Interessante è notare che sul multilateralismo abbia spinto soprattutto l’italia, ottemperando ai doveri derivanti dalla presidenza del G 20. Il sostantivo in questione è stato messo al centro del dibattito dal presidente della Repubblica e da quello del Consiglio. Quest’ultimo ha detto: “il multilateralismo è la migliore risposta ai problemi che affrontiamo oggi; per molti versi è l’ unica soluzione possibile”.

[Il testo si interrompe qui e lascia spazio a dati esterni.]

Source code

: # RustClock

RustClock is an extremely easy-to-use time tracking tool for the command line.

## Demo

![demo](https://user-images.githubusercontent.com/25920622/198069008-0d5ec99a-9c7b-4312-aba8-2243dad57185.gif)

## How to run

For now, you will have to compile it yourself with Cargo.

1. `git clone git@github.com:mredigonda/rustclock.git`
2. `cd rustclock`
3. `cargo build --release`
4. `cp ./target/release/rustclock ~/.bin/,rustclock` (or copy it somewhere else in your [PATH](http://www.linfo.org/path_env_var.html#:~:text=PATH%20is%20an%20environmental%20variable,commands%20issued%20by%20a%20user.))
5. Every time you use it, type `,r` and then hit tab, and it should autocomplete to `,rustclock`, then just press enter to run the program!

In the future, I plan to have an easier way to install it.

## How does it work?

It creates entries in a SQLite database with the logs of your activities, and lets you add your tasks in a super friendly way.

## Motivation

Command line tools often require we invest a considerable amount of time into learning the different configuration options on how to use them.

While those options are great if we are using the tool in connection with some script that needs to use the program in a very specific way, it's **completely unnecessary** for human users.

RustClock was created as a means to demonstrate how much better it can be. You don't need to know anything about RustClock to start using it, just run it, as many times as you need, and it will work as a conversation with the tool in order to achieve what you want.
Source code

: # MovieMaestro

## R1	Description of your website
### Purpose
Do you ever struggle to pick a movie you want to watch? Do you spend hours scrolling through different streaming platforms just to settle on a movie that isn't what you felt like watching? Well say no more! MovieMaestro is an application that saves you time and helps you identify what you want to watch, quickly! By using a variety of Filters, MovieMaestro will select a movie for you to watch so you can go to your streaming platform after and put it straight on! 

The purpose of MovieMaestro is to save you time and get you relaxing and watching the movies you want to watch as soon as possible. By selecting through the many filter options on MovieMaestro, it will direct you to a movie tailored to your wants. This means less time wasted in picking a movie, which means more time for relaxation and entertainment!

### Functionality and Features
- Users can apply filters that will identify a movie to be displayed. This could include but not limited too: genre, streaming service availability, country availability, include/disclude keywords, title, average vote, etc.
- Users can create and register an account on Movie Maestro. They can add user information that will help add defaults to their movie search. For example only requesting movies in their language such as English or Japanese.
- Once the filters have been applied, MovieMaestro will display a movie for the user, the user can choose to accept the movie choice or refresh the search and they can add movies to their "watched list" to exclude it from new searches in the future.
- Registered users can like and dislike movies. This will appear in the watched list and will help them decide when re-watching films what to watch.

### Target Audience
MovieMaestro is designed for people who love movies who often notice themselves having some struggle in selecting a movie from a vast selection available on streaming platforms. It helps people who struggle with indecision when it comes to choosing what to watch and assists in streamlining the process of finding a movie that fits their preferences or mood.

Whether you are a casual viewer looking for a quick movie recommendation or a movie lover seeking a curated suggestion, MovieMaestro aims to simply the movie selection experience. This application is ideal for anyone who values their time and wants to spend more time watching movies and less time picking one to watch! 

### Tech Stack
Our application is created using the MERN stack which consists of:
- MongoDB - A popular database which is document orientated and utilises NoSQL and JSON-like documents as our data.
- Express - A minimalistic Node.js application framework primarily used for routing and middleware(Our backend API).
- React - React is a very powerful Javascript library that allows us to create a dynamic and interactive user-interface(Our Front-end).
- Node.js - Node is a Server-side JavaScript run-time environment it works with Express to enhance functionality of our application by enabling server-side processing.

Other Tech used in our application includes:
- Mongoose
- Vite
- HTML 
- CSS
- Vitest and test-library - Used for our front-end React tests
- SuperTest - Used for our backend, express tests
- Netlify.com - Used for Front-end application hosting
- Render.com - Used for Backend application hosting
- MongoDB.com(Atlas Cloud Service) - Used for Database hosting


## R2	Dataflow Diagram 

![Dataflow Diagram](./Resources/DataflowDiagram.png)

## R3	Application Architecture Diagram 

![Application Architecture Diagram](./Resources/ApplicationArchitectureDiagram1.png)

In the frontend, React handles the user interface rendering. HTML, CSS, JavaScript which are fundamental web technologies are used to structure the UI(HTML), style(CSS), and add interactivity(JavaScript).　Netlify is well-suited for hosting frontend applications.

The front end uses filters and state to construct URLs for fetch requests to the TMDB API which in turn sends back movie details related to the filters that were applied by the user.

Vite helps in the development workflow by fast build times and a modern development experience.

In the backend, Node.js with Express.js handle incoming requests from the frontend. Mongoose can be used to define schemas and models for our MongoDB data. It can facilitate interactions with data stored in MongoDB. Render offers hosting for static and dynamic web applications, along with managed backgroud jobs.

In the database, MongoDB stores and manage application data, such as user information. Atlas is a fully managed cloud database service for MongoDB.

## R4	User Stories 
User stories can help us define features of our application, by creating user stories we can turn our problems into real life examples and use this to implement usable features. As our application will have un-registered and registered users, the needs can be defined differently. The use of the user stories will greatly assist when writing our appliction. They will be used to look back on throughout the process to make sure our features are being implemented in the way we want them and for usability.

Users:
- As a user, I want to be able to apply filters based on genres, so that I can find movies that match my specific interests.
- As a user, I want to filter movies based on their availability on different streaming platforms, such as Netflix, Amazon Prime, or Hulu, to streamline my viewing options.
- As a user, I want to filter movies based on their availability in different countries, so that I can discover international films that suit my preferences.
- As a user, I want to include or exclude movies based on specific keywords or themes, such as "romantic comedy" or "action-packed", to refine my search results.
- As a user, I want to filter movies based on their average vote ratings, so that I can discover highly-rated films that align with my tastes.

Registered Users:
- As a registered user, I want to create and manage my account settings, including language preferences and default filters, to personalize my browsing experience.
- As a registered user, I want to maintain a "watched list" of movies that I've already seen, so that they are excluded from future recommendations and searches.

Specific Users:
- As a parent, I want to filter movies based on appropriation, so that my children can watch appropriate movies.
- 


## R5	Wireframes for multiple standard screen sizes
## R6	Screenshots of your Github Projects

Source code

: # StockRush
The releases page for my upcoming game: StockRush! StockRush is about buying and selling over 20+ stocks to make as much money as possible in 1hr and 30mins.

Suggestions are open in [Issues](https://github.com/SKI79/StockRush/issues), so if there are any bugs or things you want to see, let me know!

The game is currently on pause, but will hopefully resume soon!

Ora resta da capire cosa resterà di questo G20 e, soprattutto, se il multilateralismo come verrà declinato diventerà nella politica italiana. E se diverrà centrale. Aspetto che non è così scontato in quanto nel Belpaese ci sono due forze politiche (Lega e Fratelli d’Italia) piuttosto distanti dal multilateralismo e l’unico del quale vogliono sentire parlare è quello con paesi (Polonia e Ungheria su tutti) che hanno una visione nazionalista e, si ha l’impressione, che considerino i partner più dei compagni di viaggio che non dei veri e propri alleati.
E’ un tema interessante anche perché si ha l’impressione che in Italia ci sia un cambiamento delle sensibilità. L’esperienza di Draghi pare aver resuscitato una borghesia che sembrava scomparsa e che s’identifica, non tanto in una connotazione sociale o censitaria, ma in una coscienza critica: quella di chi ormai riconosce, diffidandone, il linguaggio capovolto dell’offerta politica, il suo riportare ogni questione a posizioni di principio lontane dalla realtà, la sua demagogia del promettere ciò che non è mantenibile, o che è mantenibile solo al prezzo di farlo pagare ad altri. L’impressione è che stia crescendo la quota di società civile trasversale (operai, manager, impiegati e professionisti) che riconosce il linguaggio di cui è fatta la retorica dei partiti. E questa fase potrebbe essere la cartina di tornasole per capire in che misura c’è stato un cambio di sensibilità nell’opinione pubblica.